== SOURCE DATA ==

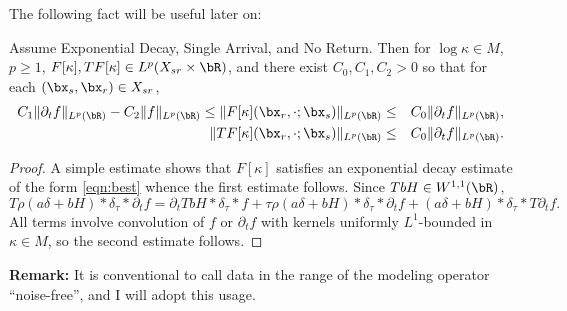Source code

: The following fact will be useful later on:

\begin{prop}
  \label{thm:noisefree}
  Assume Exponential Decay, Single Arrival, and No Return. Then for
  $\log \kappa \in M$, $p \ge 1$, $F[\kappa], TF[\kappa]
  \in L^p(X_{sr} \times \bR)$, and there exist $C_0, C_1, C_2 >0$ so
  that for each $(\bx_s,\bx_r) \in X_{sr}$,
  \begin{eqnarray}
    \label{eqn:dnorms}
    C_1\|\partial_tf\|_{L^p(\bR)} - C_2\|f\|_{L^p(\bR)} \le \|F[\kappa](\bx_r,\cdot;\bx_s)\|_{L^p(\bR)} & \le & C_0\|\partial_tf\|_{L^p(\bR)}, \nonumber \\
    \|TF[\kappa](\bx_r,\cdot;\bx_s)\|_{L^p(\bR)} & \le & C_0\|\partial_tf\|_{L^p(\bR)}.
  \end{eqnarray}
\end{prop}

\begin{proof}
  A simple estimate shows that $F[\kappa]$ satisfies an exponential
  decay estimate of the form \ref{eqn:best} whence the first estimate
  follows. Since $TbH \in W^{1,1}(\bR)$,
  \[
    T\rho(a\delta + bH)*\delta_{\tau}*\partial_t f = \partial_t TbH *
    \delta_{\tau} * f + \tau \rho (a\delta +
    bH)*\delta_{\tau}*\partial_t f  + (a\delta +
    bH)*\delta_{\tau}*T\partial_t f.
  \]
  All terms involve convolution of $f$ or $\partial_t f$ with kernels
  uniformly $L^1$-bounded in $\kappa \in M$, so the second estimate follows. 
\end{proof}

{\bf Remark:} It is conventional to call data in the range of the
modeling operator ``noise-free'', and I will adopt this usage.

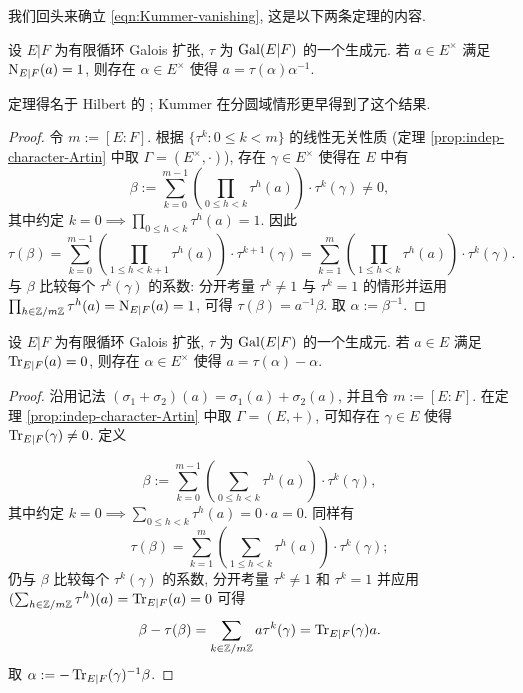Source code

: 我们回头来确立 \eqref{eqn:Kummer-vanishing}, 这是以下两条定理的内容.

\begin{theorem}\label{prop:Hilbert-90-multiplicative}
	设 $E|F$ 为有限循环 Galois 扩张, $\tau$ 为 $\operatorname{Gal}(E|F)$ 的一个生成元. 若 $a \in E^\times$ 满足 $\operatorname{N}_{E|F}(a)=1$, 则存在 $\alpha \in E^\times$ 使得 $a = \tau(\alpha)\alpha^{-1}$.
\end{theorem}
定理得名于 Hilbert 的 \cite[\S 54, Satz 90]{Hilb94}; Kummer 在分圆域情形更早得到了这个结果.
\begin{proof}
	令 $m := [E:F]$. 根据 $\{\tau^k : 0 \leq k < m \}$ 的线性无关性质 (定理 \ref{prop:indep-character-Artin} 中取 $\Gamma = (E^\times, \cdot)$), 存在 $\gamma \in E^\times$ 使得在 $E$ 中有
	\[ \beta := \sum_{k=0}^{m-1} \left( \prod_{0 \leq h < k} \tau^h(a) \right) \cdot \tau^k(\gamma) \neq 0, \]
	其中约定 $k=0 \implies \prod_{0 \leq h < k} \tau^h(a) = 1$. 因此
	\[ \tau(\beta) = \sum_{k=0}^{m-1} \left( \prod_{1 \leq h < k+1} \tau^h(a) \right) \cdot \tau^{k+1}(\gamma) = \sum_{k=1}^m \left( \prod_{1 \leq h < k} \tau^h(a) \right) \cdot \tau^k(\gamma). \]
	与 $\beta$ 比较每个 $\tau^k(\gamma)$ 的系数: 分开考量 $\tau^k \neq 1$ 与 $\tau^k=1$ 的情形并运用 $\prod_{h \in \mathbb{Z}/m\mathbb{Z}} \tau^h(a) = \operatorname{N}_{E|F}(a) = 1$, 可得  $\tau(\beta)=a^{-1}\beta$. 取 $\alpha := \beta^{-1}$.
\end{proof}

\begin{theorem}\label{prop:Hilbert-90-additive}
	设 $E|F$ 为有限循环 Galois 扩张, $\tau$ 为 $\operatorname{Gal}(E|F)$ 的一个生成元. 若 $a \in E$ 满足 $\operatorname{Tr}_{E|F}(a)=0$, 则存在 $\alpha \in E^\times$ 使得 $a = \tau(\alpha) - \alpha$.
\end{theorem}
\begin{proof}
	沿用记法 $(\sigma_1 +\sigma_2)(a) = \sigma_1(a) + \sigma_2(a)$, 并且令 $m := [E:F]$. 在定理 \ref{prop:indep-character-Artin} 中取 $\Gamma = (E, +)$, 可知存在 $\gamma \in E$ 使得 $\operatorname{Tr}_{E|F}(\gamma) \neq 0$. 定义

	\[ \beta := \sum_{k=0}^{m-1} \left( \sum_{0 \leq h < k} \tau^h(a) \right) \cdot \tau^k(\gamma), \]
	其中约定 $k=0 \implies \sum_{0 \leq h < k} \tau^h(a) = 0 \cdot a = 0$. 同样有
	\[ \tau(\beta) = \sum_{k=1}^m \left( \sum_{1 \leq h < k} \tau^h(a) \right) \cdot \tau^k(\gamma); \]
	仍与 $\beta$ 比较每个 $\tau^k(\gamma)$ 的系数, 分开考量 $\tau^k \neq 1$ 和 $\tau^k=1$ 并应用 $(\sum_{h \in \mathbb{Z}/m\mathbb{Z}} \tau^h)(a) = \operatorname{Tr}_{E|F}(a) = 0$ 可得
	\[ \beta - \tau(\beta) = \sum_{k \in \mathbb{Z}/m\mathbb{Z}} a \tau^k(\gamma) = \operatorname{Tr}_{E|F}(\gamma) a. \]
	取 $\alpha := -\operatorname{Tr}_{E|F}(\gamma)^{-1} \beta$.
\end{proof}

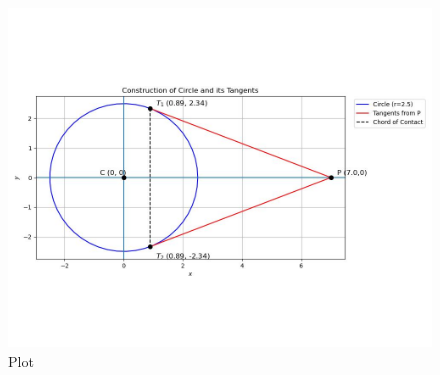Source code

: \documentclass[journal]{IEEEtran}
\begin{document}
\begin{figure}[h!]
    \centering
    \includegraphics[width=\columnwidth]{figs/plot_c.jpg}
    \caption*{Plot}
    \label{fig:fig}
\end{figure}
\end{document}
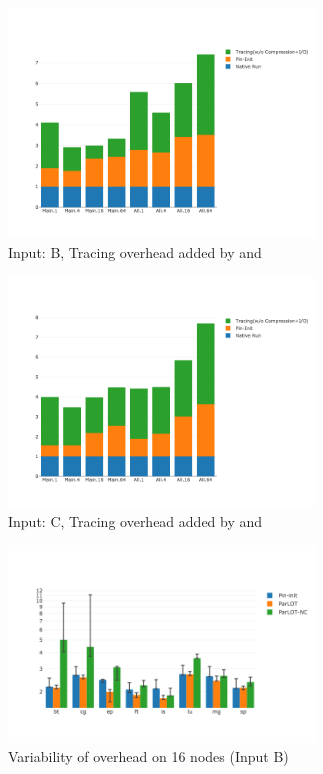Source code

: \begin{figure}[t]
\centering
\includegraphics[width=3.2in]{figs.comet.newMed/comet_chartDet_B_woc_byTool_p3_5.png}
\caption{ Input: B, Tracing overhead added by \pininit and \parlotnc
}
\label{comet_chartDet_B_woc_byTool_p3_5}
\end{figure}

\begin{figure}[t]
\centering
\includegraphics[width=3.2in]{figs.comet.newMed/comet_chartDet_C_woc_byTool_p3_5.png}
\caption{ Input: C, Tracing overhead added by \pininit and \parlotnc}
\label{comet_chartDet_C_woc_byTool_p3_5}
\end{figure}




\begin{figure}[t]
\centering
\includegraphics[width=3.2in]{figs.comet.newMed/comet_BX2_Main_16_B_p3_5.png}
\caption{ Variability of \parlotm overhead on 16 nodes (Input B)
}
\label{comet_BX2_Main_16_B_p3_5}
\end{figure}




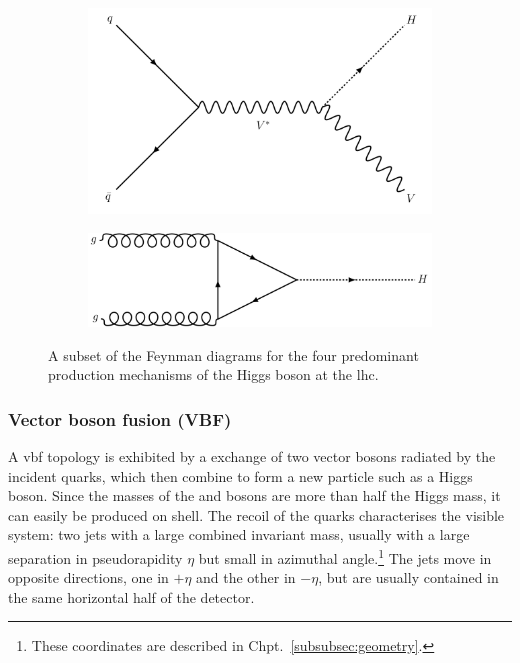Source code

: \begin{figure}[htbp]
    \begin{subfigure}[b]{0.45\textwidth}
        \includegraphics[width=\textwidth]{figures/feynman_diagrams/VH.png}
        \caption{\VH}
    \end{subfigure}
    \hfill
    \begin{subfigure}[b]{0.45\textwidth}
        \includegraphics[width=\textwidth]{figures/feynman_diagrams/ggF.png}
        \caption{\ggH}
    \end{subfigure}
\caption[A subset of the Feynman diagrams for the four predominant production mechanisms of the Higgs boson at the LHC]{A subset of the Feynman diagrams for the four predominant production mechanisms of the Higgs boson at the \acrshort{lhc}.}
\label{fig:higgs_feynman_diagrams}
\end{figure}




\subsubsection{Vector boson fusion (VBF)}
\label{subsubsec:theory_hinv_VBF_mode}

A \acrshort{vbf} topology is exhibited by a \tchannel exchange of two vector bosons radiated by the incident quarks, which then combine to form a new particle such as a Higgs boson. Since the masses of the \PW and \PZ bosons are more than half the Higgs mass, it can easily be produced on shell. The recoil of the quarks characterises the visible system: two \glspl{jet} with a large combined invariant mass, usually with a large separation in pseudorapidity $\eta$ but small in azimuthal angle.\footnote{These coordinates are described in Chpt.~\ref{subsubsec:geometry}.} The \glspl{jet} move in opposite directions, one in $+\eta$ and the other in $-\eta$, but are usually contained in the same horizontal half of the detector.



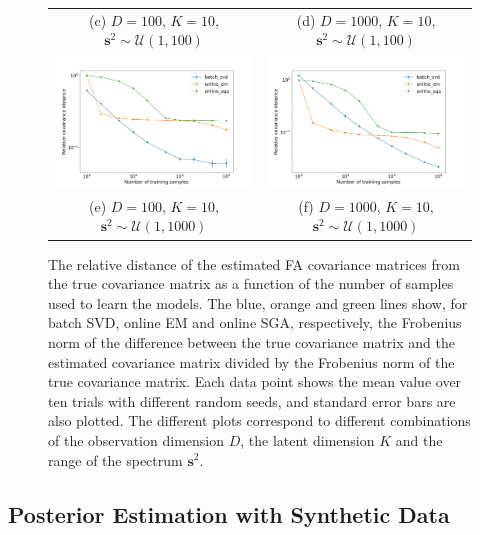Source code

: \documentclass[msc,deptreport.inf]{infthesis} %
\newcommand{\matr}[1]{\mathbf{#1}}
\begin{document}
\begin{figure}[!htbp]
\begin{tabular}{cc}
		 (c) $D=100$, $K=10$, $\matr{s}^2 \sim \mathcal{U}(1, 100)$ 
		 & (d) $D=1000$, $K=10$, $\matr{s}^2 \sim \mathcal{U}(1, 100)$\\[6pt]
		 \includegraphics[width=70mm]{plots/online_fa_covar_distance__observation_dim=100__latent_dim=10__spectrum_min=1__spectrum_max=1000.png}
		 & \includegraphics[width=70mm]{plots/online_fa_covar_distance__observation_dim=1000__latent_dim=10__spectrum_min=1__spectrum_max=1000.png} \\
		 (e) $D=100$, $K=10$, $\matr{s}^2 \sim \mathcal{U}(1, 1000)$ 
		 & (f) $D=1000$, $K=10$, $\matr{s}^2 \sim \mathcal{U}(1, 1000)$\\[6pt]
	\end{tabular}
	\caption{The relative distance of the estimated FA covariance matrices from the true covariance matrix as a function of the number of samples used to learn the models. The blue, orange and green lines show, for batch SVD, online EM and online SGA, respectively, the Frobenius norm of the difference between the true covariance matrix and the estimated covariance matrix divided by the Frobenius norm of the true covariance matrix. Each data point shows the mean value over ten trials with different random seeds, and standard error bars are also plotted. The different plots correspond to different combinations of the observation dimension $D$, the latent dimension $K$ and the range of the spectrum $\matr{s}^2$.} 
	\label{fig:fa_covar_distance}
\end{figure}

\subsection{Posterior Estimation with Synthetic Data}\label{sec:online_fa_posterior_experiments}
\end{document}
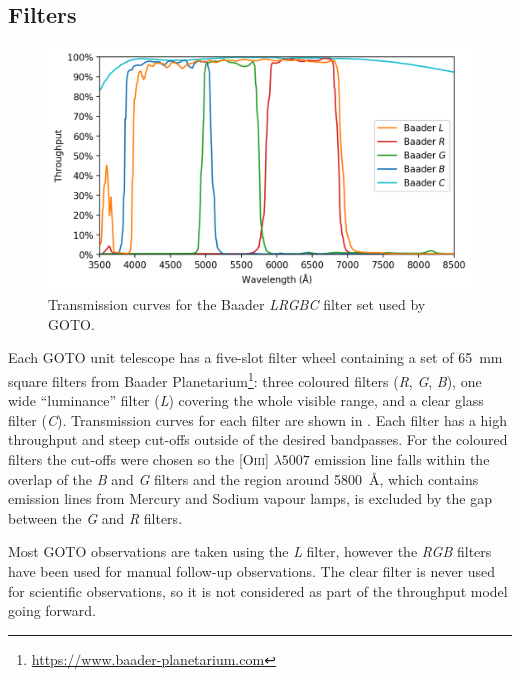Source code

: 
\subsection{Filters}
\label{sec:filters}
\begin{colsection}

\begin{figure}[t]
    \begin{center}
        \includegraphics[width=\linewidth]{images/throughput/trans_filters.png}
    \end{center}
    \caption[Baader filter transmission curves]{
        Transmission curves for the Baader \textit{LRGBC} filter set used by GOTO.\
    }\label{fig:filters}
\end{figure}

Each GOTO unit telescope has a five-slot filter wheel containing a set of \SI{65}{\milli\metre} square filters from Baader Planetarium\footnote{\url{https://www.baader-planetarium.com}}: three coloured filters (\textit{R}, \textit{G}, \textit{B}), one wide ``luminance'' filter (\textit{L}) covering the whole visible range, and a clear glass filter ({\textit{C}}). Transmission curves for each filter are shown in . Each filter has a high throughput and steep cut-offs outside of the desired bandpasses. For the coloured filters the cut-offs were chosen so the [O\textsc{iii}] $\lambda 5007$ emission line falls within the overlap of the \textit{B} and \textit{G} filters and the region around \SI{5800}{\angstrom}, which contains emission lines from Mercury and Sodium vapour lamps, is excluded by the gap between the \textit{G} and \textit{R} filters.

Most GOTO observations are taken using the \textit{L} filter, however the \textit{RGB} filters have been used for manual follow-up observations. The clear filter is never used for scientific observations, so it is not considered as part of the throughput model going forward.


\end{colsection}
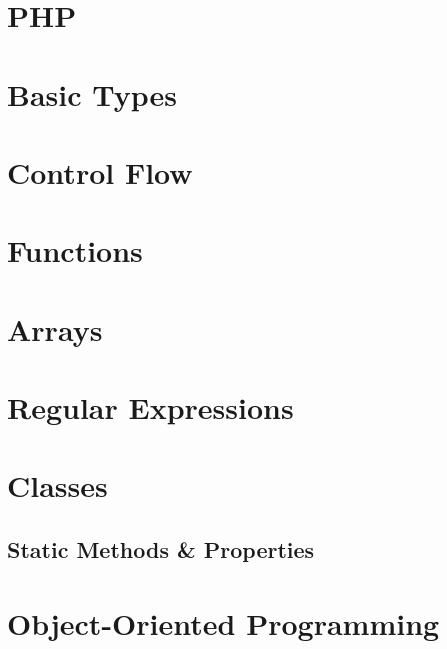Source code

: \documentclass[b5paper,openany]{book}
\begin{document}
\tp


\tableofcontents



\chapter{PHP}


\chapter{Basic Types}


\chapter{Control Flow}


\chapter{Functions}


\chapter{Arrays}


\chapter{Regular Expressions}


\chapter{Classes}


\begin{readonly}
    \chapter{Static Methods \& Properties}
    
\end{readonly}

\chapter{Object-Oriented Programming}

\end{document}

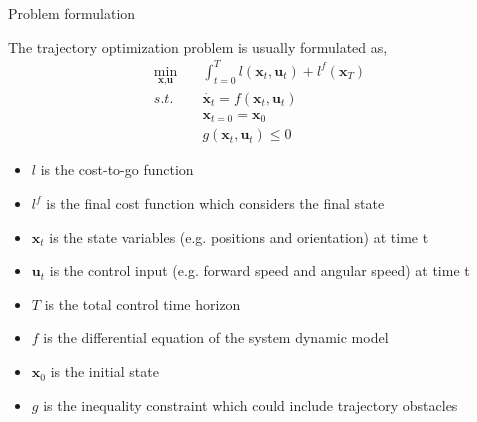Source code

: \documentclass[10pt,compress]{beamer}
\begin{document}
\begin{frame}{Problem formulation}

The trajectory optimization problem is usually formulated as, 
\begin{align}
    \min_{\textbf{x}, \textbf{u}} \quad & \int^{T}_{t=0} l(\textbf{x}_t, \textbf{u}_t) + l^f(\textbf{x}_{T}) \\
    s.t. \quad & \Dot{\textbf{x}_t} = f(\textbf{x}_t, \textbf{u}_t) \\
    & \textbf{x}_{t=0} = \textbf{x}_0 \\
    & g(\textbf{x}_t, \textbf{u}_t) \leq 0
\end{align}

\begin{itemize}
    \item $l$ is the cost-to-go function \\
    \item $l^f$ is the final cost function which considers the final state \\
    \item $\textbf{x}_t$ is the state variables (e.g. positions and orientation) at time t \\
    \item $\textbf{u}_t$ is the control input (e.g. forward speed and angular speed) at time t \\
    \item $T$ is the total control time horizon \\
    \item $f$ is the differential equation of the system dynamic model \\
    \item $\textbf{x}_0$ is the initial state \\
    \item $g$ is the inequality constraint which could include trajectory obstacles 
\end{itemize}
\end{frame}
\end{document}
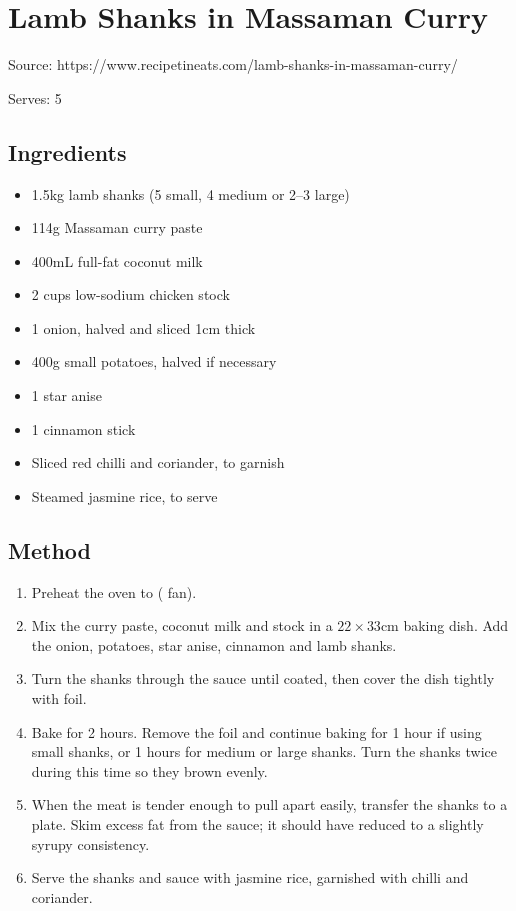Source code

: \clearpage
\section{Lamb Shanks in Massaman Curry}


Source: https://www.recipetineats.com/lamb-shanks-in-massaman-curry/

Serves: 5

\subsection{Ingredients}

\begin{itemize}
    \item 1.5kg lamb shanks (5 small, 4 medium or 2--3 large)
    \item 114g Massaman curry paste
    \item 400mL full-fat coconut milk
    \item 2 cups low-sodium chicken stock
    \item 1 onion, halved and sliced 1cm thick
    \item 400g small potatoes, halved if necessary
    \item 1 star anise
    \item 1 cinnamon stick
    \item Sliced red chilli and coriander, to garnish
    \item Steamed jasmine rice, to serve
\end{itemize}

\subsection{Method}

\begin{enumerate}
    \item Preheat the oven to  ( fan).
    \item Mix the curry paste, coconut milk and stock in a $22 \times 33$cm baking dish. Add the onion, potatoes, star anise, cinnamon and lamb shanks.
    \item Turn the shanks through the sauce until coated, then cover the dish tightly with foil.
    \item Bake for 2 hours. Remove the foil and continue baking for 1 hour if using small shanks, or 1 hours for medium or large shanks. Turn the shanks twice during this time so they brown evenly.
    \item When the meat is tender enough to pull apart easily, transfer the shanks to a plate. Skim excess fat from the sauce; it should have reduced to a slightly syrupy consistency.
    \item Serve the shanks and sauce with jasmine rice, garnished with chilli and coriander.
\end{enumerate}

===

Where a line in the records above contains the word "paste", copy that line.

## EXPECTED OUTPUT
    \item 114g Massaman curry paste
    \item Mix the curry paste, coconut milk and stock in a $22 \times 33$cm baking dish. Add the onion, potatoes, star anise, cinnamon and lamb shanks.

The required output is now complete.